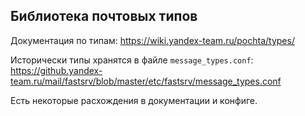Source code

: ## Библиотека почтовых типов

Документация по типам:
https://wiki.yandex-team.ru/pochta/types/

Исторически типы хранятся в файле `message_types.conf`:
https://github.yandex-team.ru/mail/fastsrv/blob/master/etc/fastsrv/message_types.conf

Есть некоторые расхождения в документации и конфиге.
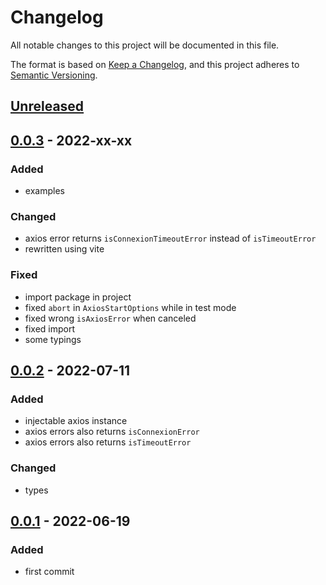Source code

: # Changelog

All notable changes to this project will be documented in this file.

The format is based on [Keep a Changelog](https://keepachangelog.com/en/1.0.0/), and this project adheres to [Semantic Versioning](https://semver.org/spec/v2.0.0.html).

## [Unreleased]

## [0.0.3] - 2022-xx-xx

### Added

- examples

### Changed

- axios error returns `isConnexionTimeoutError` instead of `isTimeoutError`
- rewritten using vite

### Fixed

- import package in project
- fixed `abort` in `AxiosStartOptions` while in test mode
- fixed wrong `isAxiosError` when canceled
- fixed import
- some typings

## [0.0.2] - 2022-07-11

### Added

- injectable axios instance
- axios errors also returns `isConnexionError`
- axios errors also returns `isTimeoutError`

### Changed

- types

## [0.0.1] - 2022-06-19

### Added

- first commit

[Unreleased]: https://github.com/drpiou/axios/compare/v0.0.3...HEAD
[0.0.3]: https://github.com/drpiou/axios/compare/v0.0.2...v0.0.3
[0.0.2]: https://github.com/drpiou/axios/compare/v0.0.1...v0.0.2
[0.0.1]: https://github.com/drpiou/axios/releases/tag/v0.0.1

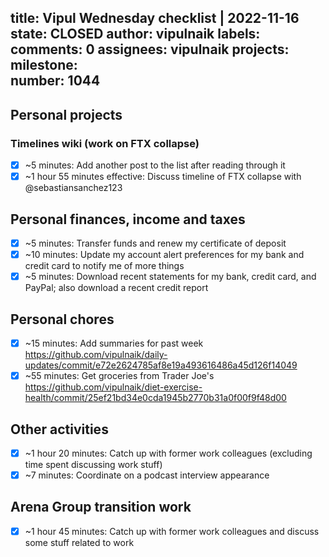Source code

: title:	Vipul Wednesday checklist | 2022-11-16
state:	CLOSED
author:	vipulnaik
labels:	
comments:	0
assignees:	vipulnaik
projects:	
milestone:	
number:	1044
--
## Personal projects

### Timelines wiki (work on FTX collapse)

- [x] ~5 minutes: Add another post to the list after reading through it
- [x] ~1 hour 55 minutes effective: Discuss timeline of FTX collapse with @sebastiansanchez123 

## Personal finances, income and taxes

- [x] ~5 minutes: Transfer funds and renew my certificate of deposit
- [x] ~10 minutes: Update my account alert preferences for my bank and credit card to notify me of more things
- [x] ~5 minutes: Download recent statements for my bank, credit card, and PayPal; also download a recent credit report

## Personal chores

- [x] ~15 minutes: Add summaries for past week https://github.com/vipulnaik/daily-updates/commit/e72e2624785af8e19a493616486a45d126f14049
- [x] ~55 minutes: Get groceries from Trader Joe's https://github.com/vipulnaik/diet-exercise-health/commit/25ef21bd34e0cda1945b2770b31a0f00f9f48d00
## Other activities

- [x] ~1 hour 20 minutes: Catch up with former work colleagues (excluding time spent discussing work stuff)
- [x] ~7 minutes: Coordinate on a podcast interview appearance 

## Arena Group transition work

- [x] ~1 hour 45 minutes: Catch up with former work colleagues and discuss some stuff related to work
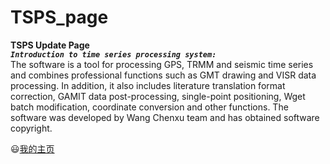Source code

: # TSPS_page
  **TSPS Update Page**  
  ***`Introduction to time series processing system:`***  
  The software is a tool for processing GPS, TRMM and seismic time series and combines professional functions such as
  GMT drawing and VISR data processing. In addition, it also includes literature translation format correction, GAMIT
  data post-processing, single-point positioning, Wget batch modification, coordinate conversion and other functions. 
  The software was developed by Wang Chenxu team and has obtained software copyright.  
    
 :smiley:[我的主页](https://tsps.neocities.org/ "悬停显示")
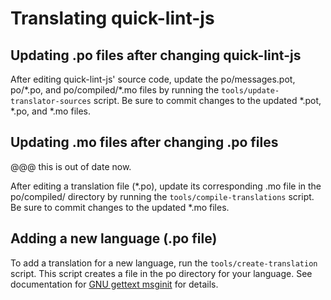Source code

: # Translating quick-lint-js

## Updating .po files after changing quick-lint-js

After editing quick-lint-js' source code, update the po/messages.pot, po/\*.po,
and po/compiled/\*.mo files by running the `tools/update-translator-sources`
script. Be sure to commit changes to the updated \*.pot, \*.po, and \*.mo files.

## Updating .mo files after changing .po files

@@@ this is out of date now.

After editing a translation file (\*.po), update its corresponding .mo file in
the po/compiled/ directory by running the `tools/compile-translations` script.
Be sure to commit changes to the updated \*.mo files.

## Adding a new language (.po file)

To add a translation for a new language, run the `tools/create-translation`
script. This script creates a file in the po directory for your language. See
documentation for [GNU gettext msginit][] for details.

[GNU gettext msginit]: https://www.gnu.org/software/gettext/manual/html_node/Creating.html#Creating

> _INSTRUCTIONS TO FOLLOW_: Transcribe the listing exactly. Its images are to be omitted.

> _TASK RESULT_:
Source code

: ## Библиотека почтовых типов

Документация по типам:
https://wiki.yandex-team.ru/pochta/types/

Исторически типы хранятся в файле `message_types.conf`:
https://github.yandex-team.ru/mail/fastsrv/blob/master/etc/fastsrv/message_types.conf

Есть некоторые расхождения в документации и конфиге.
Source code

: # Changelog

All notable changes to this project will be documented in this file.

The format is based on [Keep a Changelog](https://keepachangelog.com/en/1.0.0/), and this project adheres to [Semantic Versioning](https://semver.org/spec/v2.0.0.html).

## [Unreleased]

## [0.0.3] - 2022-xx-xx

### Added

- examples

### Changed

- axios error returns `isConnexionTimeoutError` instead of `isTimeoutError`
- rewritten using vite

### Fixed

- import package in project
- fixed `abort` in `AxiosStartOptions` while in test mode
- fixed wrong `isAxiosError` when canceled
- fixed import
- some typings

## [0.0.2] - 2022-07-11

### Added

- injectable axios instance
- axios errors also returns `isConnexionError`
- axios errors also returns `isTimeoutError`

### Changed

- types

## [0.0.1] - 2022-06-19

### Added

- first commit

[Unreleased]: https://github.com/drpiou/axios/compare/v0.0.3...HEAD
[0.0.3]: https://github.com/drpiou/axios/compare/v0.0.2...v0.0.3
[0.0.2]: https://github.com/drpiou/axios/compare/v0.0.1...v0.0.2
[0.0.1]: https://github.com/drpiou/axios/releases/tag/v0.0.1

Source code

: title:	Vipul Wednesday checklist | 2022-11-16
state:	CLOSED
author:	vipulnaik
labels:	
comments:	0
assignees:	vipulnaik
projects:	
milestone:	
number:	1044
--
## Personal projects

### Timelines wiki (work on FTX collapse)

- [x] ~5 minutes: Add another post to the list after reading through it
- [x] ~1 hour 55 minutes effective: Discuss timeline of FTX collapse with @sebastiansanchez123 

## Personal finances, income and taxes

- [x] ~5 minutes: Transfer funds and renew my certificate of deposit
- [x] ~10 minutes: Update my account alert preferences for my bank and credit card to notify me of more things
- [x] ~5 minutes: Download recent statements for my bank, credit card, and PayPal; also download a recent credit report

## Personal chores

- [x] ~15 minutes: Add summaries for past week https://github.com/vipulnaik/daily-updates/commit/e72e2624785af8e19a493616486a45d126f14049
- [x] ~55 minutes: Get groceries from Trader Joe's https://github.com/vipulnaik/diet-exercise-health/commit/25ef21bd34e0cda1945b2770b31a0f00f9f48d00
## Other activities

- [x] ~1 hour 20 minutes: Catch up with former work colleagues (excluding time spent discussing work stuff)
- [x] ~7 minutes: Coordinate on a podcast interview appearance 

## Arena Group transition work

- [x] ~1 hour 45 minutes: Catch up with former work colleagues and discuss some stuff related to work
Source code

: # TSPS_page
  **TSPS Update Page**  
  ***`Introduction to time series processing system:`***  
  The software is a tool for processing GPS, TRMM and seismic time series and combines professional functions such as
  GMT drawing and VISR data processing. In addition, it also includes literature translation format correction, GAMIT
  data post-processing, single-point positioning, Wget batch modification, coordinate conversion and other functions. 
  The software was developed by Wang Chenxu team and has obtained software copyright.  
    
 :smiley:[我的主页](https://tsps.neocities.org/ "悬停显示")
Source code

: # Translating quick-lint-js

## Updating .po files after changing quick-lint-js

After editing quick-lint-js' source code, update the po/messages.pot, po/\*.po,
and po/compiled/\*.mo files by running the `tools/update-translator-sources`
script. Be sure to commit changes to the updated \*.pot, \*.po, and \*.mo files.

## Updating .mo files after changing .po files

@@@ this is out of date now.

After editing a translation file (\*.po), update its corresponding .mo file in
the po/compiled/ directory by running the `tools/compile-translations` script.
Be sure to commit changes to the updated \*.mo files.

## Adding a new language (.po file)

To add a translation for a new language, run the `tools/create-translation`
script. This script creates a file in the po directory for your language. See
documentation for [GNU gettext msginit][] for details.

[GNU gettext msginit]: https://www.gnu.org/software/gettext/manual/html_node/Creating.html#Creating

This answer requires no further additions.